JAKARTA -- Dirjen Pembangunan dan Pemberdayaan Masyarakat Desa (PPMD) Kemendesa Ahmad Erani menyatakan ada perbedaan paradigma pemberdayaan masyarakat dalam PNPM dengan UU No 6/2014 tentang Desa. Perbedaan inilah yang membuat UU Desa tidak memuat nomenklatur khusus tentang pendamping desa dari eks fasilitator PNPM.
“Paradigma pembangunan dan pemberdayaan masyarakat yang dimiliki oleh PNPM berbeda secara diametral dengan paradigma pembangunan dan pemberdayaan masyarakat yang dianut UU Desa,” ujar Ahmad Erani di Jakarta, kemarin.
Dia menjelaskan dalam program PNPM, fasilitator desa memainkan fungsi sentral sebagai pengendali proyek.

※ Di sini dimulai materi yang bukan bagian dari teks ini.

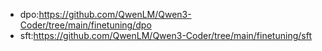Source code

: - dpo:https://github.com/QwenLM/Qwen3-Coder/tree/main/finetuning/dpo
- sft:https://github.com/QwenLM/Qwen3-Coder/tree/main/finetuning/sft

Di sini masyarakat desa hanya sebagi objek yang harus menyukseskan program PNPM.
Masyarakat desa harus tunduk dan patuh pada petunjuk teknis operasional (PTO) yang dibuat oleh konsultan nasional. Jika tidak patuh pada PTO, fasilitator biasanya akan mengancam dana proyek tidak akan cair.
“Paradigma ini berbeda dengan paradigma pemberdayaan dan pembangunan yang diamanatkan oleh UU Desa,” ujarnya.
Lebih Jauh Erani mengatakan dalam paradigma pembangunan dan pemberdayaan masyarakat desa UU Desa, pendamping merupakan fasilitator untuk mengembangkan kapasitas dan keberdayaan masyarakat. Di sini masyarakat menjadi subjek untuk merumuskan kebutuhan, sekaligus mewujudkannya dalam program-program.
“Oleh karena itu proses rekruitmen harus dilakukan agar lahir pendamping desa yang sesuai dengan paradigma pemberdayaan yang terkmaktub dalam UU Desa,” ujarnya.